[PROBLEM TO WORK ON] In the records that follow, find each line with "manually" and pull it out.

···

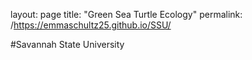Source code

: layout: page
title: "Green Sea Turtle Ecology"
permalink: /https://emmaschultz25.github.io/SSU/

#Savannah State University

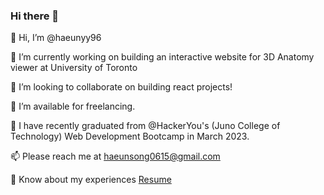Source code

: ### Hi there 👋

<!--
**haeunyy96/haeunyy96** is a ✨ _special_ ✨ repository because its `README.md` (this file) appears on your GitHub profile.

Here are some ideas to get you started:

- 🔭 I’m currently working on ...
- 🌱 I’m currently learning ...
- 👯 I’m looking to collaborate on ...
- 🤔 I’m looking for help with ...
- 💬 Ask me about ...
- 📫 How to reach me: ...
- 😄 Pronouns: ...
- ⚡ Fun fact: ...
-->

👋 Hi, I’m @haeunyy96

🔭 I’m currently working on building an interactive website for 3D Anatomy viewer at University of Toronto

👯 I’m looking to collaborate on building react projects!

🤝 I’m available for freelancing.

🌱 I have recently graduated from @HackerYou's (Juno College of Technology) Web Development Bootcamp in March 2023.

📫 Please reach me at haeunsong0615@gmail.com

📄 Know about my experiences [Resume](https://github.com/haeunyy96/haeunyy96/files/10922921/Haeun_Song_Resume.pdf)

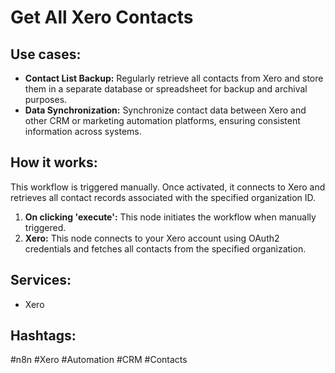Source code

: # Get All Xero Contacts

## Use cases:

*   **Contact List Backup:** Regularly retrieve all contacts from Xero and store them in a separate database or spreadsheet for backup and archival purposes.
*   **Data Synchronization:** Synchronize contact data between Xero and other CRM or marketing automation platforms, ensuring consistent information across systems.

## How it works:

This workflow is triggered manually. Once activated, it connects to Xero and retrieves all contact records associated with the specified organization ID.

1.  **On clicking 'execute':** This node initiates the workflow when manually triggered.
2.  **Xero:** This node connects to your Xero account using OAuth2 credentials and fetches all contacts from the specified organization.

## Services:

*   Xero

## Hashtags:

#n8n #Xero #Automation #CRM #Contacts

···

[EXERCISE OUTPUT]
This workflow is triggered manually. Once activated, it connects to Xero and retrieves all contact records associated with the specified organization ID.
1.  **On clicking 'execute':** This node initiates the workflow when manually triggered.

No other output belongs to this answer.